The Federal Reserve’s latest lift offers little help for the global economy

    • US Federal Reserve chief Jerome Powell speaking during a news conference following a meeting of the Federal Open Market Committee (FOMC) on Sep 21, 2022 in Washington, DC.
    • US Federal Reserve chief Jerome Powell speaking during a news conference following a meeting of the Federal Open Market Committee (FOMC) on Sep 21, 2022 in Washington, DC. AFP
    Published Thu, Sep 22, 2022 · 03:09 PM

    IN RECENT weeks, as the Federal Reserve prepared to intensify its fight against inflation, a noose has tightened around the global economy. On Sep 21, the Fed delivered a 0.75 percentage point interest rate rise – its third in a row. The Fed’s benchmark rate now stands at 3 to 3.25 per cent, up 3 percentage points since the start of the year. While the rise was anticipated, the central bank offered a surprise: New projections revealed that rates would probably rise to more than 4.5 to 4.75 per cent at the end of 2023, higher than expected. The projections also suggested that unemployment would rise by at least 0.7 percentage points before the end of next year.

    Markets reeled on the announcement, piling new suffering on an already very painful month. Tighter American monetary policy squeezes economic activity everywhere else, by stifling risk appetites and pushing up the value of the dollar. Since the end of August, when Jerome Powell, the Fed chair, gave a speech at a central banking conference in Wyoming spelling out his determination to whip inflation, financial markets have been battered. The value of the dollar has risen by about 2.5 per cent over the past month alone, and by 16 per cent since the start of the year.

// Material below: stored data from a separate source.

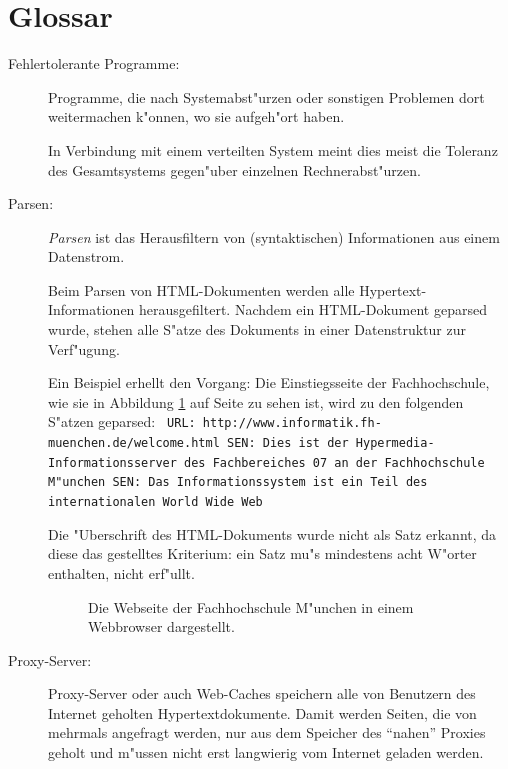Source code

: \chapter*{Glossar}
\label{Glossar}

\begin{description}


\item[Fehlertolerante Programme:] Programme, die nach Systemabst"urzen oder sonstigen Problemen dort weitermachen k"onnen, wo sie aufgeh"ort haben. 

In Verbindung mit einem verteilten System meint dies meist die Toleranz des Gesamtsystems gegen"uber einzelnen Rechnerabst"urzen.



\item[Parsen:]	{\em Parsen} ist das Herausfiltern von (syntaktischen) Informationen aus einem Datenstrom. 
				
Beim Parsen von HTML-Dokumenten werden alle Hypertext-Informationen herausgefiltert. Nachdem ein HTML-Dokument geparsed wurde, stehen alle S"atze des Dokuments in einer Datenstruktur zur Verf"ugung.

Ein Beispiel erhellt den Vorgang: Die Einstiegsseite der Fachhochschule, wie sie in Abbildung \ref{FachhochschuleHTML} auf Seite \pageref{FachhochschuleHTML} zu sehen ist, wird zu den folgenden S"atzen geparsed:
\nl
{\tt \nl
URL: http://www.informatik.fh-muenchen.de/welcome.html	\nl
SEN: Dies ist der Hypermedia-Informationsserver des Fachbereiches 07 an der Fachhochschule M"unchen	\nl
SEN: Das Informationssystem ist ein Teil des internationalen World Wide Web	\nl
}
				
Die "Uberschrift des HTML-Dokuments wurde nicht als Satz erkannt, da diese das gestelltes Kriterium: ein Satz mu"s mindestens acht W"orter enthalten, nicht erf"ullt.
				
\begin{figure}[p]
	\caption{Die Webseite der Fachhochschule M"unchen in einem Webbrowser dargestellt.}
	\label{FachhochschuleHTML}
\end{figure}


\item[Proxy-Server:]	Proxy-Server oder auch Web-Caches speichern alle von Benutzern des Internet geholten Hypertextdokumente. Damit werden Seiten, die von mehrmals angefragt werden, nur aus dem Speicher des "`nahen"' Proxies geholt und m"ussen nicht erst langwierig vom Internet geladen werden.



\end{description}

    The flow of capital towards America’s fast-rising interest rates is proving increasingly difficult for other economies to handle. Falling currencies mean higher import prices, exacerbating inflation problems and forcing central banks to undertake their own whopping rate rises. On Sep 20, the Swedish Riksbank lifted its benchmark rate by a full percentage point; the Bank of England is expected to mirror the Fed’s 0.75 percentage point rise on Sep 22.